Monday, Jun. 02, 1941
Beautiful Bridges
Beauty prizes for the handsomest U.S. bridges built last year were distributed last week by the American Institute of Steel Construction, Inc. The prize for the loveliest bridge costing over $1,000,000 went to the Susquehanna River Bridge (see cut) between Havre de Grace and Perryville, Md. Winners in this class have often been spiderwebby suspension bridges, but no large suspension bridges were completed in the U.S. in 1940. In fact the only suspension bridge to win a prize was in the smallest class (under $250,000), the Klamath River Bridge at Orleans, in Humboldt County, Calif. Other winners this year: the Dunnings Creek Bridge ($250,000 to $1,000,000) on the Pennsylvania Turnpike; and the Oceanic Bridge (drawbridge) over New Jersey's Navesink River.

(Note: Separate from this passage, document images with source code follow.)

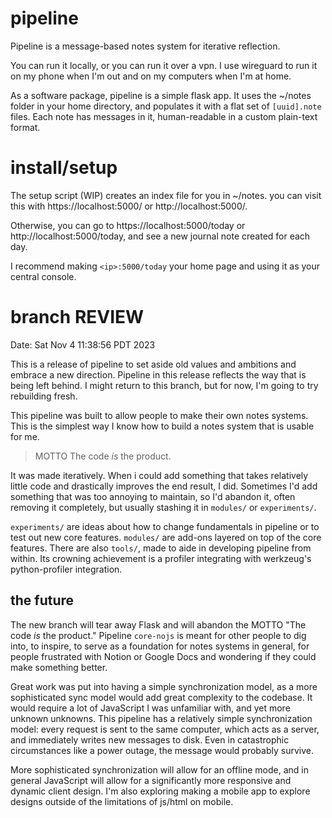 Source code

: # pipeline
Pipeline is a message-based notes system for iterative reflection.

You can run it locally, or you can run it over a vpn.
I use wireguard to run it on my phone when I'm out and on my computers when I'm
at home.

As a software package, pipeline is a simple flask app.
It uses the ~/notes folder in your home directory,
and populates it with a flat set of `[uuid].note` files.
Each note has messages in it, human-readable in a custom plain-text format.

# install/setup
The setup script (WIP) creates an index file for you in ~/notes.
you can visit this with https://localhost:5000/ or http://localhost:5000/.

Otherwise, you can go to https://localhost:5000/today or http://localhost:5000/today,
and see a new journal note created for each day.

I recommend making `<ip>:5000/today` your home page and using it as your central
console.

# branch REVIEW

Date: Sat Nov  4 11:38:56 PDT 2023

This is a release of pipeline to set aside old values and ambitions and embrace
a new direction.
Pipeline in this release reflects the way that is being left behind.
I might return to this branch, but for now, I'm going to try rebuilding fresh.

This pipeline was built to allow people to make their own notes systems.
This is the simplest way I know how to build a notes system that is usable for
me.

> MOTTO The code _is_ the product.

It was made iteratively.
When i could add something that takes relatively little code and drastically
improves the end result, I did.
Sometimes I'd add something that was too annoying to maintain, so I'd abandon
it, often removing it completely, but usually stashing it in `modules/` or
`experiments/`.

`experiments/` are ideas about how to change fundamentals in pipeline or to test
out new core features.  `modules/` are add-ons layered on top of the core
features.  There are also `tools/`, made to aide in developing pipeline from
within.  Its crowning achievement is a profiler integrating with werkzeug's
python-profiler integration.

## the future

The new branch will tear away Flask and will abandon the MOTTO "The code _is_
the product."  Pipeline `core-nojs` is meant for other people to dig into, to
inspire, to serve as a foundation for notes systems in general, for people
frustrated with Notion or Google Docs and wondering if they could make something
better.

Great work was put into having a simple synchronization model, as a more
sophisticated sync model would add great complexity to the codebase.  It would
require a lot of JavaScript I was unfamiliar with, and yet more unknown
unknowns.  This pipeline has a relatively simple synchronization model: every
request is sent to the same computer, which acts as a server, and immediately
writes new messages to disk.  Even in catastrophic circumstances like a power
outage, the message would probably survive.

More sophisticated synchronization will allow for an offline mode, and
in general JavaScript will allow for a significantly more responsive and dynamic
client design.  I'm also exploring making a mobile app to explore designs
outside of the limitations of js/html on mobile.
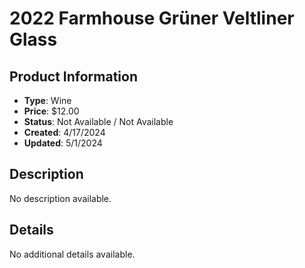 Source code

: # 2022 Farmhouse Grüner Veltliner Glass

## Product Information
- **Type**: Wine
- **Price**: $12.00
- **Status**: Not Available / Not Available
- **Created**: 4/17/2024
- **Updated**: 5/1/2024

## Description
No description available.



## Details
No additional details available.
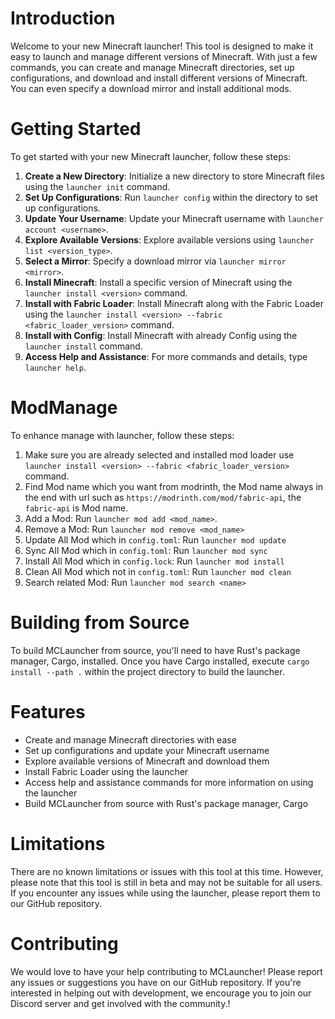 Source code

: Introduction
============

Welcome to your new Minecraft launcher! This tool is designed to make it easy to launch and manage different versions of Minecraft. With just a few commands, you can create and manage Minecraft directories, set up configurations, and download and install different versions of Minecraft. You can even specify a download mirror and install additional mods.

Getting Started
===============

To get started with your new Minecraft launcher, follow these steps:

1. **Create a New Directory**: Initialize a new directory to store Minecraft files using the `launcher init` command.
2. **Set Up Configurations**: Run `launcher config` within the directory to set up configurations.
3. **Update Your Username**: Update your Minecraft username with `launcher account <username>`.
4. **Explore Available Versions**: Explore available versions using `launcher list <version_type>`.
5. **Select a Mirror**: Specify a download mirror via `launcher mirror <mirror>`.
6. **Install Minecraft**: Install a specific version of Minecraft using the `launcher install <version>` command.
7. **Install with Fabric Loader**: Install Minecraft along with the Fabric Loader using the `launcher install <version> --fabric <fabric_loader_version>` command.
8. **Install with Config**: Install Minecraft with already Config using the `launcher install` command.
9. **Access Help and Assistance**: For more commands and details, type `launcher help`.

ModManage
=========

To enhance manage with launcher, follow these steps:

1. Make sure you are already selected and installed mod loader use `launcher install <version> --fabric <fabric_loader_version>` command.
2. Find Mod name which you want from modrinth, the Mod name always in the end with url such as `https://modrinth.com/mod/fabric-api`, the `fabric-api` is Mod name.
3. Add a Mod: Run `launcher mod add <mod_name>`.
4. Remove a Mod: Run `launcher mod remove <mod_name>`
5. Update All Mod which in `config.toml`: Run `launcher mod update`
6. Sync All Mod which in `config.toml`: Run `launcher mod sync`
7. Install All Mod which in `config.lock`: Run `launcher mod install`
8. Clean All Mod which not in `config.toml`: Run `launcher mod clean`
9. Search related Mod: Run `launcher mod search <name>`

Building from Source
======================

To build MCLauncher from source, you'll need to have Rust's package manager, Cargo, installed. Once you have Cargo installed, execute `cargo install --path .` within the project directory to build the launcher.

Features
========

* Create and manage Minecraft directories with ease
* Set up configurations and update your Minecraft username
* Explore available versions of Minecraft and download them
* Install Fabric Loader using the launcher
* Access help and assistance commands for more information on using the launcher
* Build MCLauncher from source with Rust's package manager, Cargo

Limitations
===========

There are no known limitations or issues with this tool at this time. However, please note that this tool is still in beta and may not be suitable for all users. If you encounter any issues while using the launcher, please report them to our GitHub repository.

Contributing
============

We would love to have your help contributing to MCLauncher! Please report any issues or suggestions you have on our GitHub repository. If you're interested in helping out with development, we encourage you to join our Discord server and get involved with the community.!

Experts deny that there is a trend away from suspension bridges, though one such U.S. bridge (Washington's Tacoma Narrows Bridge) buckled in a high wind last November, and last year's prizewinner (the feathery Bronx-Whitestone Bridge) has recently been equipped with diagonal stays to check its oscillations. The Susquehanna River Bridge, which won the big bridge prize this year, is a type of bridge using the relatively new Wichert Truss which needs less steel and spreads to take up extra stress when its piers settle in soft river bottoms. It was built at a cost of $4,085,000 by Baltimore's J. E. Greiner Co., winners of an honorable mention last year. Its designer, Greiner Co.'s young (35) Edward Russell Allen, saw the bridge completed last September, died four months later in an auto accident nearby.